# DIRECTIONS:
Every entry that follows is to be set down exactly, with its pictures omitted.

[Opening MATERIALS PROVIDED section]

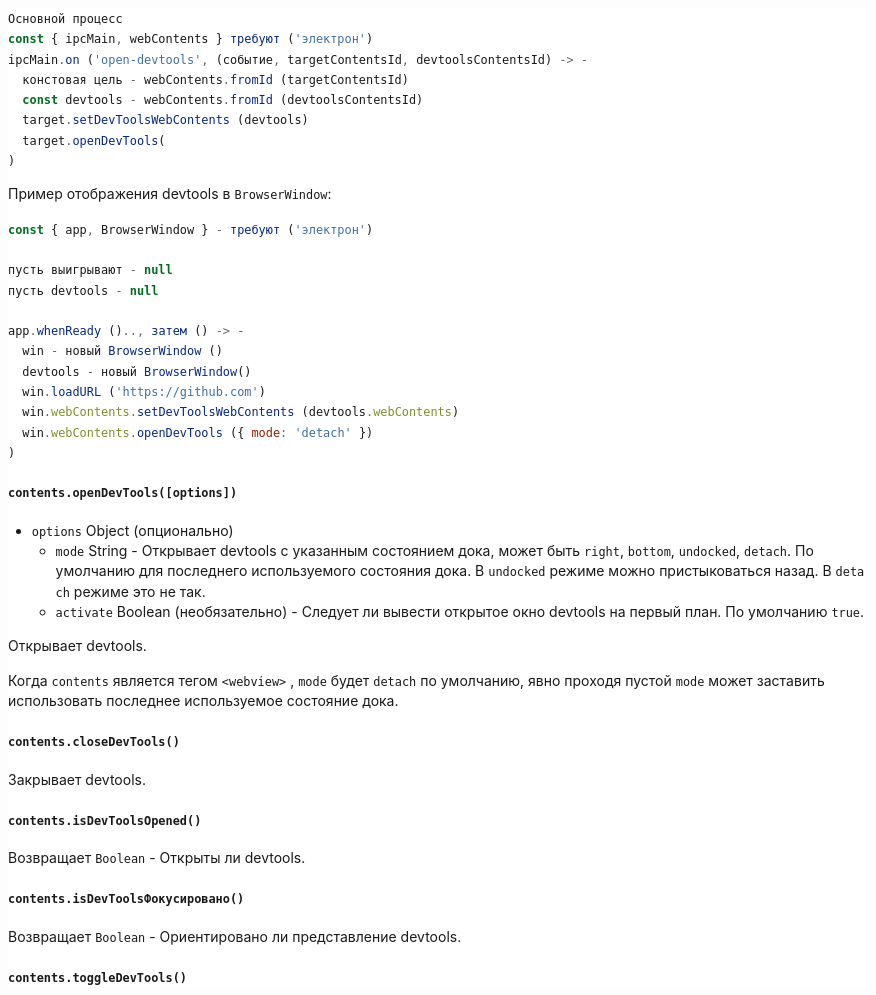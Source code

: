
 ```js
Основной процесс
const { ipcMain, webContents } требуют ('электрон')
ipcMain.on ('open-devtools', (событие, targetContentsId, devtoolsContentsId) -> -
  констовая цель - webContents.fromId (targetContentsId)
  const devtools - webContents.fromId (devtoolsContentsId)
  target.setDevToolsWebContents (devtools)
  target.openDevTools(
)
```

Пример отображения devtools в `BrowserWindow`:

```js
const { app, BrowserWindow } - требуют ('электрон')

пусть выигрывают - null
пусть devtools - null

app.whenReady ().., затем () -> -
  win - новый BrowserWindow ()
  devtools - новый BrowserWindow()
  win.loadURL ('https://github.com')
  win.webContents.setDevToolsWebContents (devtools.webContents)
  win.webContents.openDevTools ({ mode: 'detach' })
)
```

#### `contents.openDevTools([options])`

* `options` Object (опционально)
  * `mode` String - Открывает devtools с указанным состоянием дока, может быть `right`, `bottom`, `undocked`, `detach`. По умолчанию для последнего используемого состояния дока. В `undocked` режиме можно пристыковаться назад. В `detach` режиме это не так.
  * `activate` Boolean (необязательно) - Следует ли вывести открытое окно devtools на первый план. По умолчанию `true`.

Открывает devtools.

Когда `contents` является тегом `<webview>` , `mode` будет `detach` по умолчанию, явно проходя пустой `mode` может заставить использовать последнее используемое состояние дока.

#### `contents.closeDevTools()`

Закрывает devtools.

#### `contents.isDevToolsOpened()`

Возвращает `Boolean` - Открыты ли devtools.

#### `contents.isDevToolsФокусировано()`

Возвращает `Boolean` - Ориентировано ли представление devtools.

#### `contents.toggleDevTools()`


[keyboardevent]: https://developer.mozilla.org/en-US/docs/Web/API/KeyboardEvent
[keyboardevent]: https://developer.mozilla.org/en-US/docs/Web/API/KeyboardEvent
[keyboardevent]: https://developer.mozilla.org/en-US/docs/Web/API/KeyboardEvent
[keyboardevent]: https://developer.mozilla.org/en-US/docs/Web/API/KeyboardEvent
[keyboardevent]: https://developer.mozilla.org/en-US/docs/Web/API/KeyboardEvent
[keyboardevent]: https://developer.mozilla.org/en-US/docs/Web/API/KeyboardEvent
[keyboardevent]: https://developer.mozilla.org/en-US/docs/Web/API/KeyboardEvent
[keyboardevent]: https://developer.mozilla.org/en-US/docs/Web/API/KeyboardEvent
[event-emitter]: https://nodejs.org/api/events.html#events_class_eventemitter
[SCA]: https://developer.mozilla.org/en-US/docs/Web/API/Web_Workers_API/Structured_clone_algorithm
[SCA]: https://developer.mozilla.org/en-US/docs/Web/API/Web_Workers_API/Structured_clone_algorithm
[`postMessage`]: https://developer.mozilla.org/en-US/docs/Web/API/Window/postMessage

[Closing MATERIALS PROVIDED section]

# ANSWER FOR THE TASK:
Source code

:
 ```js
Основной процесс
const { ipcMain, webContents } требуют ('электрон')
ipcMain.on ('open-devtools', (событие, targetContentsId, devtoolsContentsId) -> -
  констовая цель - webContents.fromId (targetContentsId)
  const devtools - webContents.fromId (devtoolsContentsId)
  target.setDevToolsWebContents (devtools)
  target.openDevTools(
)
```

Пример отображения devtools в `BrowserWindow`:

```js
const { app, BrowserWindow } - требуют ('электрон')

пусть выигрывают - null
пусть devtools - null

app.whenReady ().., затем () -> -
  win - новый BrowserWindow ()
  devtools - новый BrowserWindow()
  win.loadURL ('https://github.com')
  win.webContents.setDevToolsWebContents (devtools.webContents)
  win.webContents.openDevTools ({ mode: 'detach' })
)
```

#### `contents.openDevTools([options])`

* `options` Object (опционально)
  * `mode` String - Открывает devtools с указанным состоянием дока, может быть `right`, `bottom`, `undocked`, `detach`. По умолчанию для последнего используемого состояния дока. В `undocked` режиме можно пристыковаться назад. В `detach` режиме это не так.
  * `activate` Boolean (необязательно) - Следует ли вывести открытое окно devtools на первый план. По умолчанию `true`.

Открывает devtools.

Когда `contents` является тегом `<webview>` , `mode` будет `detach` по умолчанию, явно проходя пустой `mode` может заставить использовать последнее используемое состояние дока.

#### `contents.closeDevTools()`

Закрывает devtools.

#### `contents.isDevToolsOpened()`

Возвращает `Boolean` - Открыты ли devtools.

#### `contents.isDevToolsФокусировано()`

Возвращает `Boolean` - Ориентировано ли представление devtools.

#### `contents.toggleDevTools()`


[keyboardevent]: https://developer.mozilla.org/en-US/docs/Web/API/KeyboardEvent
[keyboardevent]: https://developer.mozilla.org/en-US/docs/Web/API/KeyboardEvent
[keyboardevent]: https://developer.mozilla.org/en-US/docs/Web/API/KeyboardEvent
[keyboardevent]: https://developer.mozilla.org/en-US/docs/Web/API/KeyboardEvent
[keyboardevent]: https://developer.mozilla.org/en-US/docs/Web/API/KeyboardEvent
[keyboardevent]: https://developer.mozilla.org/en-US/docs/Web/API/KeyboardEvent
[keyboardevent]: https://developer.mozilla.org/en-US/docs/Web/API/KeyboardEvent
[keyboardevent]: https://developer.mozilla.org/en-US/docs/Web/API/KeyboardEvent
[event-emitter]: https://nodejs.org/api/events.html#events_class_eventemitter
[SCA]: https://developer.mozilla.org/en-US/docs/Web/API/Web_Workers_API/Structured_clone_algorithm
[SCA]: https://developer.mozilla.org/en-US/docs/Web/API/Web_Workers_API/Structured_clone_algorithm
[`postMessage`]: https://developer.mozilla.org/en-US/docs/Web/API/Window/postMessage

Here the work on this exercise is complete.